Activity: Print the entries in full, word for word, but not the pictures.

=== Data to examine ===

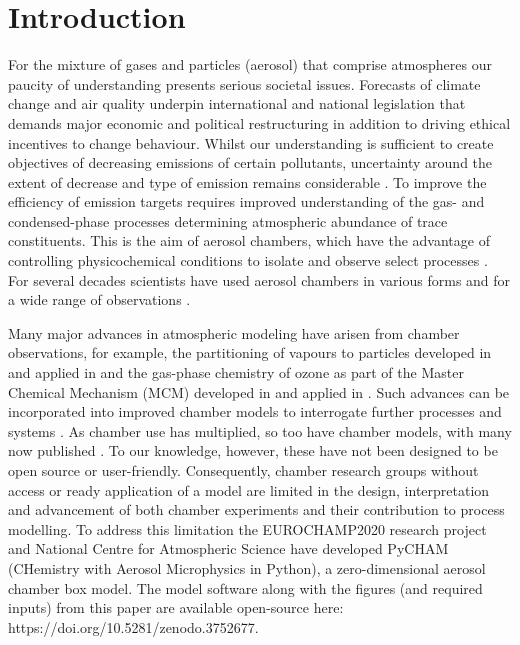 \documentclass[gmd, manuscript]{copernicus}
\begin{document}

\section{Introduction}\label{sec:intro}

For the mixture of gases and particles (aerosol) that comprise atmospheres our paucity of understanding presents serious societal issues.  Forecasts of climate change and air quality underpin international and national legislation \citep[e.g.][]{UNFCCC2018, UKEnvironmentBill2020, EUAQ2020} that demands major economic and political restructuring \citep{MIT2020} in addition to driving ethical incentives to change behaviour.  Whilst our understanding is sufficient to create objectives of decreasing emissions of certain pollutants, uncertainty around the extent of decrease and type of emission remains considerable \citep{Heal2012, Johnson2018, Tong2019}.  To improve the efficiency of emission targets requires improved understanding of the gas- and condensed-phase processes determining atmospheric abundance of trace constituents.  This is the aim of aerosol chambers, which have the advantage of controlling physicochemical conditions to isolate and observe select processes \citep{Schwantes2017, Charan2019}.  For several decades scientists have used aerosol chambers in various forms and for a wide range of observations \citep[e.g.][]{Griffin1956}.

Many major advances in atmospheric modeling have arisen from chamber observations, for example, the partitioning of vapours to particles developed in \citet{Odum1996} and applied in \citet[e.g.][]{Meng1997} and the gas-phase chemistry of ozone as part of the Master Chemical Mechanism (MCM) developed in \citet{Jenkin1997} and applied in \citet[e.g.][]{Ying2011}.  Such advances can be incorporated into improved chamber models \citep[e.g.][]{Charan2019} to interrogate further processes and systems \citep[e.g.][]{Riva2020}.  As chamber use has multiplied, so too have chamber models, with many now published \citep{Naumann2003, Pierce2008, Lowe2009, Roldin2014, Sunol2018, Topping2018, Charan2019, Roldin2019}.  To our knowledge, however, these have not been designed to be open source or user-friendly.  Consequently, chamber research groups without access or ready application of a model are limited in the design, interpretation and advancement of both chamber experiments and their contribution to process modelling.  To address this limitation the EUROCHAMP2020 \citep{EUROCHAMP2020} research project and National Centre for Atmospheric Science have developed PyCHAM (CHemistry with Aerosol Microphysics in Python), a zero-dimensional aerosol chamber box model.  The model software along with the figures (and required inputs) from this paper are available open-source here: https://doi.org/10.5281/zenodo.3752677.
\end{document}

===

Response for this exercise:
 \documentclass[gmd, manuscript]{copernicus}
\begin{document}

\section{Introduction}\label{sec:intro}

For the mixture of gases and particles (aerosol) that comprise atmospheres our paucity of understanding presents serious societal issues.  Forecasts of climate change and air quality underpin international and national legislation \citep[e.g.][]{UNFCCC2018, UKEnvironmentBill2020, EUAQ2020} that demands major economic and political restructuring \citep{MIT2020} in addition to driving ethical incentives to change behaviour.  Whilst our understanding is sufficient to create objectives of decreasing emissions of certain pollutants, uncertainty around the extent of decrease and type of emission remains considerable \citep{Heal2012, Johnson2018, Tong2019}.  To improve the efficiency of emission targets requires improved understanding of the gas- and condensed-phase processes determining atmospheric abundance of trace constituents.  This is the aim of aerosol chambers, which have the advantage of controlling physicochemical conditions to isolate and observe select processes \citep{Schwantes2017, Charan2019}.  For several decades scientists have used aerosol chambers in various forms and for a wide range of observations \citep[e.g.][]{Griffin1956}.

Many major advances in atmospheric modeling have arisen from chamber observations, for example, the partitioning of vapours to particles developed in \citet{Odum1996} and applied in \citet[e.g.][]{Meng1997} and the gas-phase chemistry of ozone as part of the Master Chemical Mechanism (MCM) developed in \citet{Jenkin1997} and applied in \citet[e.g.][]{Ying2011}.  Such advances can be incorporated into improved chamber models \citep[e.g.][]{Charan2019} to interrogate further processes and systems \citep[e.g.][]{Riva2020}.  As chamber use has multiplied, so too have chamber models, with many now published \citep{Naumann2003, Pierce2008, Lowe2009, Roldin2014, Sunol2018, Topping2018, Charan2019, Roldin2019}.  To our knowledge, however, these have not been designed to be open source or user-friendly.  Consequently, chamber research groups without access or ready application of a model are limited in the design, interpretation and advancement of both chamber experiments and their contribution to process modelling.  To address this limitation the EUROCHAMP2020 \citep{EUROCHAMP2020} research project and National Centre for Atmospheric Science have developed PyCHAM (CHemistry with Aerosol Microphysics in Python), a zero-dimensional aerosol chamber box model.  The model software along with the figures (and required inputs) from this paper are available open-source here: https://doi.org/10.5281/zenodo.3752677.
\end{document}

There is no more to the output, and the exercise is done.